I've been reading this tutorial on variational bayes which talks about sparse Bayesian learning (Relevance Vector Machines if you prefer). In the paper they put a Gamma prior on the precision parameter. In this instance $Ga(\theta|\delta,\delta)$, where $\delta$ is small so that $Ga(\theta|\delta,\delta)\approx\frac{1}{\theta}.$

My question is why or when would you put a gamma prior on precision and not variance. I understand that in the case of Sparse Bayesian learning, it was useful to put this prior on the coefficient/ weight precision since it effectively gave you a sparse prior on the weights.
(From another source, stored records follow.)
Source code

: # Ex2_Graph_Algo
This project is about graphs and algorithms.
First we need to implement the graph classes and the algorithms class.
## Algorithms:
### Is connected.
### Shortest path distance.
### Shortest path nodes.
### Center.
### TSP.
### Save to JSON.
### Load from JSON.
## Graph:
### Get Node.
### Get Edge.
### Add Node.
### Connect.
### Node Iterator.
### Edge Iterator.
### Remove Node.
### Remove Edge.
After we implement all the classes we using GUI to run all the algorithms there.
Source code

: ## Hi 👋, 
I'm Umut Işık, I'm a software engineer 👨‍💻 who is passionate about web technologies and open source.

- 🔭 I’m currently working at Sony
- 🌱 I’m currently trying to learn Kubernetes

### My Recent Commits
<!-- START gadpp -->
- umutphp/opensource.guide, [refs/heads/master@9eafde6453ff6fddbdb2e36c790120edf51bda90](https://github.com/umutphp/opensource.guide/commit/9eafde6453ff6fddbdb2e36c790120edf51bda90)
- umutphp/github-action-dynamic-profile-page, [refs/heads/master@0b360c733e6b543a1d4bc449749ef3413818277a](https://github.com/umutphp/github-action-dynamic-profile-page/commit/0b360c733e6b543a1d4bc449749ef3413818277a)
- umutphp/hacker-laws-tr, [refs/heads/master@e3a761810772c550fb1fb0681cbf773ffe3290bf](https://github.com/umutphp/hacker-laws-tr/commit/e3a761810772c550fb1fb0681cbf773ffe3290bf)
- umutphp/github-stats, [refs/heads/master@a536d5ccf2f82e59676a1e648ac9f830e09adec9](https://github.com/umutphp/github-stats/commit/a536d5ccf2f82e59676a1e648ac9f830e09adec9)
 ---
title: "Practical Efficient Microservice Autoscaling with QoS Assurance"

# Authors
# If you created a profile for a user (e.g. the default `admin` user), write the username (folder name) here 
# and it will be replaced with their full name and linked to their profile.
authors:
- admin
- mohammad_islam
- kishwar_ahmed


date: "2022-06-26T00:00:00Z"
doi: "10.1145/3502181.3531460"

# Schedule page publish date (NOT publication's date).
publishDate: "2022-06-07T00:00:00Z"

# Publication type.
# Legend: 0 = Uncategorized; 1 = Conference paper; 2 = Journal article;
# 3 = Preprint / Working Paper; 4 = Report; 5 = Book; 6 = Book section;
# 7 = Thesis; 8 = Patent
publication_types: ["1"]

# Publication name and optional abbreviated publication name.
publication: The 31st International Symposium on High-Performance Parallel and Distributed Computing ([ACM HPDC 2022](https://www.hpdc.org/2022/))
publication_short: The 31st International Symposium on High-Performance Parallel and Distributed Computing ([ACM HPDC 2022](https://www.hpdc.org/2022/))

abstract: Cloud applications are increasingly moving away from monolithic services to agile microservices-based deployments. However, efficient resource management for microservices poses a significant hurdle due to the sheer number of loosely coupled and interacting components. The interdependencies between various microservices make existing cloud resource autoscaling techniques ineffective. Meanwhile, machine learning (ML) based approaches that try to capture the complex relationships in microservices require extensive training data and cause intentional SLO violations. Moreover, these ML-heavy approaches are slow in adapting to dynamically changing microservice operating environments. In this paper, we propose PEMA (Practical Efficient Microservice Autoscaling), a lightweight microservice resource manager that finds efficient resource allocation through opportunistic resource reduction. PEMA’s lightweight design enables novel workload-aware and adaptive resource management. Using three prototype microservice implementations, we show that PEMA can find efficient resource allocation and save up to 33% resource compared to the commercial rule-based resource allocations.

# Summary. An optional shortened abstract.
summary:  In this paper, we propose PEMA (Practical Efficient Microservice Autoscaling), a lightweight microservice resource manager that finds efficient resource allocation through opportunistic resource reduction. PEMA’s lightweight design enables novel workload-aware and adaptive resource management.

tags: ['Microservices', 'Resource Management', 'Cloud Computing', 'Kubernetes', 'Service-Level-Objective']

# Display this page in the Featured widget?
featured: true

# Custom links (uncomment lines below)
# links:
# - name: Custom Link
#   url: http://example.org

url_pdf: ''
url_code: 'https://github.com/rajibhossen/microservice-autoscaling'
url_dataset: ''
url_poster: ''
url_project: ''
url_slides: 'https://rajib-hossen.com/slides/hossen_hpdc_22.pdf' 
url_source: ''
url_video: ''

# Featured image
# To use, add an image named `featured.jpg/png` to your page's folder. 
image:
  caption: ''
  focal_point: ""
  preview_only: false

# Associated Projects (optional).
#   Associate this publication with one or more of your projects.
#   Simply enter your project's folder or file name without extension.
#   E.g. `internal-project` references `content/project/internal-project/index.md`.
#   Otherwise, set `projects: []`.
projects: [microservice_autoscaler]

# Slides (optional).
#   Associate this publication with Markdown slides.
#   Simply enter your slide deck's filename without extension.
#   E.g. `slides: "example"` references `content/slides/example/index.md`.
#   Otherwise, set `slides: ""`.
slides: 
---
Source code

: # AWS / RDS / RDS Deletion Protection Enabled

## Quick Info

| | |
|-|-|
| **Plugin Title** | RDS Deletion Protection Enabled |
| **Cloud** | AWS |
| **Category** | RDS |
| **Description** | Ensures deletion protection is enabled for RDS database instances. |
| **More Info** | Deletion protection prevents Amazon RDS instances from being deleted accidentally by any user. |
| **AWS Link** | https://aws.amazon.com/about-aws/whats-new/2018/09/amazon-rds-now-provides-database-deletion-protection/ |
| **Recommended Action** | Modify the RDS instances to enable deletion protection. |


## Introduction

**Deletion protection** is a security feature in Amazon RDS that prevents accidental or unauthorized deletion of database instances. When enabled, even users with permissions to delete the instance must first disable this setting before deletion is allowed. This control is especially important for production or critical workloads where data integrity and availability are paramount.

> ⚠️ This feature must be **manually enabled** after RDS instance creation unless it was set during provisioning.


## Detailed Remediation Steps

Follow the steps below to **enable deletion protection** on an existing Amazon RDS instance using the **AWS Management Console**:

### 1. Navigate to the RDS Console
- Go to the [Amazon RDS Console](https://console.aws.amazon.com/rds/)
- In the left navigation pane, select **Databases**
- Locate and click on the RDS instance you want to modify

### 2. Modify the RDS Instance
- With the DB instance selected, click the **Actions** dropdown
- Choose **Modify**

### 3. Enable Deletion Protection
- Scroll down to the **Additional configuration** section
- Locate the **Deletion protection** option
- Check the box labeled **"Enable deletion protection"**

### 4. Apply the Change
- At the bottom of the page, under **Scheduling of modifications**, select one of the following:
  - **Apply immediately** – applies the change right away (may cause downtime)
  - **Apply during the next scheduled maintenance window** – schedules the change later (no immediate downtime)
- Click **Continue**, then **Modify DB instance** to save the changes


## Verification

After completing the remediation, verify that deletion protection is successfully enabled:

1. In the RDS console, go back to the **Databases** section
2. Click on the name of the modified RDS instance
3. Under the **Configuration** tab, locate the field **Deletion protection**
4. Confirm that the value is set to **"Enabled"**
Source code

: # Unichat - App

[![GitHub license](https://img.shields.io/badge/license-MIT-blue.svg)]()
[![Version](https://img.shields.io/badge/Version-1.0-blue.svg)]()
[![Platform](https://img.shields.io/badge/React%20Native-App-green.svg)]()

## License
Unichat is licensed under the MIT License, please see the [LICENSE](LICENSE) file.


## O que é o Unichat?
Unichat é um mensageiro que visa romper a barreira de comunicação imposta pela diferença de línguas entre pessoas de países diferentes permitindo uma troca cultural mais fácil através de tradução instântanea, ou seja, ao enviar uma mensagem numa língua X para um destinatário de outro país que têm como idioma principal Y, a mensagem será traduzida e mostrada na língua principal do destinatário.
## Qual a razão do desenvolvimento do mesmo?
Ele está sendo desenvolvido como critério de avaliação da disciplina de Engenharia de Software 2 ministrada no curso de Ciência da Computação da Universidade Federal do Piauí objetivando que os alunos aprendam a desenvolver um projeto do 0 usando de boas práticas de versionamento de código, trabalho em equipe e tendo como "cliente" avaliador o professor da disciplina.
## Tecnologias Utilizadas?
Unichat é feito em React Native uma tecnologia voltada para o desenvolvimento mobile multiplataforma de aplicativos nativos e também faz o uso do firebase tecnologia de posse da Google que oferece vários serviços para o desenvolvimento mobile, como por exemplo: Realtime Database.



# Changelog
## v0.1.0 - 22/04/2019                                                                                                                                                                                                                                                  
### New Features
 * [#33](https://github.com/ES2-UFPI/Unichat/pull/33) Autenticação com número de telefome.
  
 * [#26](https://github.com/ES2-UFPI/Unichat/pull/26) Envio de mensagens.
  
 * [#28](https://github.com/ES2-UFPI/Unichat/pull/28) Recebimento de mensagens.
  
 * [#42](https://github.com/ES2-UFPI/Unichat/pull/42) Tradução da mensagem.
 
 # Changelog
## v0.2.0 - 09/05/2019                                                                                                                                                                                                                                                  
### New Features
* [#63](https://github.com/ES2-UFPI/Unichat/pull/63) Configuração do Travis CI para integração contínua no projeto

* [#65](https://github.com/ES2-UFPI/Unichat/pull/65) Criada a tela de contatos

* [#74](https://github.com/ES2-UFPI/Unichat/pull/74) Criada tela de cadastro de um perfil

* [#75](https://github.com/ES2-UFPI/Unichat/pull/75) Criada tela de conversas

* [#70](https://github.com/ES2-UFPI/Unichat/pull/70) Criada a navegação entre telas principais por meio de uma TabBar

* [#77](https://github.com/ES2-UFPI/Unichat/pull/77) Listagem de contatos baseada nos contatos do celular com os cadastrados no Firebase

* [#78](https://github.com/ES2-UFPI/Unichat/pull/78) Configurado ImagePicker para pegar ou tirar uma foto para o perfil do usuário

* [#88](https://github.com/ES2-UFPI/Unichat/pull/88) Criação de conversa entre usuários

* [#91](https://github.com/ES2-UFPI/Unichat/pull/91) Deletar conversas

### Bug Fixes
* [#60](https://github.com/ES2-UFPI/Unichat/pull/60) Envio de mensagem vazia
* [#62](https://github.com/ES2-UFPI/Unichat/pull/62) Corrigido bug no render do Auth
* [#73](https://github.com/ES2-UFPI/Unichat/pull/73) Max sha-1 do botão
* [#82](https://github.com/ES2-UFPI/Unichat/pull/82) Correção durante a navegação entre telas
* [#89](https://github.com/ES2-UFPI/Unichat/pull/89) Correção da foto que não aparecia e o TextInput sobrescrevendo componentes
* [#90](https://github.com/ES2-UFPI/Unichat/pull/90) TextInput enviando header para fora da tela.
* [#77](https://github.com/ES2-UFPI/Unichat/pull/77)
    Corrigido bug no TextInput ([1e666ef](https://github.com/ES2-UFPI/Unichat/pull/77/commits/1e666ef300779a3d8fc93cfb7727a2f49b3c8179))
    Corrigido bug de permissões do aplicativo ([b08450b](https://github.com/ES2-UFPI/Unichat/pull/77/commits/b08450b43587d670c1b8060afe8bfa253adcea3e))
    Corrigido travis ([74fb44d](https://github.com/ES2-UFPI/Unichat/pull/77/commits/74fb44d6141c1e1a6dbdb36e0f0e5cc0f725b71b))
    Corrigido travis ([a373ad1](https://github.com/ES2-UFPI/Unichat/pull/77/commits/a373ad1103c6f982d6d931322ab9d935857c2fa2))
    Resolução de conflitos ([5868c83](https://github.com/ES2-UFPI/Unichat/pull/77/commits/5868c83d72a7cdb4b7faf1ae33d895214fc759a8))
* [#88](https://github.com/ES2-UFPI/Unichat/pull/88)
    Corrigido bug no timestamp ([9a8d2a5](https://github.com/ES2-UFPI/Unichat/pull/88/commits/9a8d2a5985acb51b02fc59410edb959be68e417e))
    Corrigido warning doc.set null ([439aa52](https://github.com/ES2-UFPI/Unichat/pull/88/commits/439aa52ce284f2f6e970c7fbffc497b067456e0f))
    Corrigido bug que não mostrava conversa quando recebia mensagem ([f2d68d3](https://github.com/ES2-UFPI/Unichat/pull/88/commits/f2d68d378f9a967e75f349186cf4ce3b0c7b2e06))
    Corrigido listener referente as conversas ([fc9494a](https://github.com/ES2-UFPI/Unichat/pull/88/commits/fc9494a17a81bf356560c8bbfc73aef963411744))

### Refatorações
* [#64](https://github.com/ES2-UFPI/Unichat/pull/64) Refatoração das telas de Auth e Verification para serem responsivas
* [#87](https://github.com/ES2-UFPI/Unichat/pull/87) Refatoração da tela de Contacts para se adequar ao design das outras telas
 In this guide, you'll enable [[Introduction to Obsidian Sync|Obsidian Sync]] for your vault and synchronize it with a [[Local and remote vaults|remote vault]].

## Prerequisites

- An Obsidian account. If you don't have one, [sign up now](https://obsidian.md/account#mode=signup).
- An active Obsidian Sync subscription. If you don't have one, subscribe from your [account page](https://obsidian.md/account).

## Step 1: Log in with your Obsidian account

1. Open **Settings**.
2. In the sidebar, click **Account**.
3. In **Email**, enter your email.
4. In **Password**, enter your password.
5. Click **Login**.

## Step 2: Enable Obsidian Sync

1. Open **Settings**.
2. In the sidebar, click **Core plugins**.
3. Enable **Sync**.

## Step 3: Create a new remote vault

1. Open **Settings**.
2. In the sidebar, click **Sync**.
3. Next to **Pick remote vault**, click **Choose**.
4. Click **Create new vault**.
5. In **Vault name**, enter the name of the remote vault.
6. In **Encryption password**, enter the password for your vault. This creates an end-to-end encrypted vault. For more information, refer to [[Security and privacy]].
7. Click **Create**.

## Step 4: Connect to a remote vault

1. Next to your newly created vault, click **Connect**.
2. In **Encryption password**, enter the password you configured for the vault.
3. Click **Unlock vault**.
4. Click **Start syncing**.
However, for general regression problems it would make sense to think that smaller variances are preferred, thus we should put a $Ga(\theta|\delta,\delta)$ on the variance. Putting this prior on the precision would imply smaller precisions are preferred. Or subsequently am I interpreting the prior wrong?

Best Answer

I do not know your reference, but what I can tell you is that the gamma distribution is the conjugate prior for precision of a normal distribution. Moreover when $\delta_1 \rightarrow 0$ and $\delta_2 \rightarrow 0$ (using the shape, rate parametrisation that seems to be used in our paper but it is difficult to be sure), it approximates the Jeffreys prior (which in one dimension is also the reference prior) $p(\sigma) \propto \frac{1}{\sigma} 1_{[0,\infty[}(\sigma)$ (after reparametrisation). This makes it widely used as a non informative prior. Nevertheless this choice is critized due to a potential strong dependence on the chosen value of $\delta$ and other choices has been proposed more recently e.g. half-cauchy distribution for $\sigma$ (http://www.stat.columbia.edu/~gelman/research/published/taumain.pdf)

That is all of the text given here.